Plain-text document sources
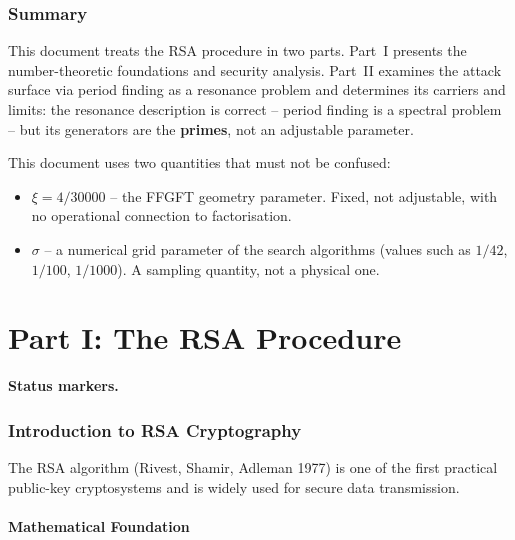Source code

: 
\section*{Summary}

This document treats the RSA procedure in two parts. Part~I presents
the number-theoretic foundations and security analysis. Part~II
examines the attack surface via period finding as a resonance problem
and determines its carriers and limits: the resonance description is
correct -- period finding is a spectral problem -- but its generators
are the \textbf{primes}, not an adjustable parameter.

\begin{keyresult}
This document uses two quantities that must not be confused:
\begin{itemize}
  \item $\xi = 4/30000$ -- the FFGFT geometry parameter. Fixed, not
    adjustable, with no operational connection to factorisation.
  \item $\sigma$ -- a numerical grid parameter of the search algorithms
    (values such as $1/42$, $1/100$, $1/1000$). A sampling quantity,
    not a physical one.
\end{itemize}
\end{keyresult}

\part*{Part I: The RSA Procedure}

\medskip\noindent\textbf{Status markers.}


\section{Introduction to RSA Cryptography}

The RSA algorithm (Rivest, Shamir, Adleman 1977) is one of the first
practical public-key cryptosystems and is widely used for secure data
transmission.

\subsection{Mathematical Foundation}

■ **AIM OF THE TASK**
Return every line from the entries above that includes the word "parameter".

■ **RESULT**
are the \textbf{primes}, not an adjustable parameter.
  \item $\xi = 4/30000$ -- the FFGFT geometry parameter. Fixed, not
  \item $\sigma$ -- a numerical grid parameter of the search algorithms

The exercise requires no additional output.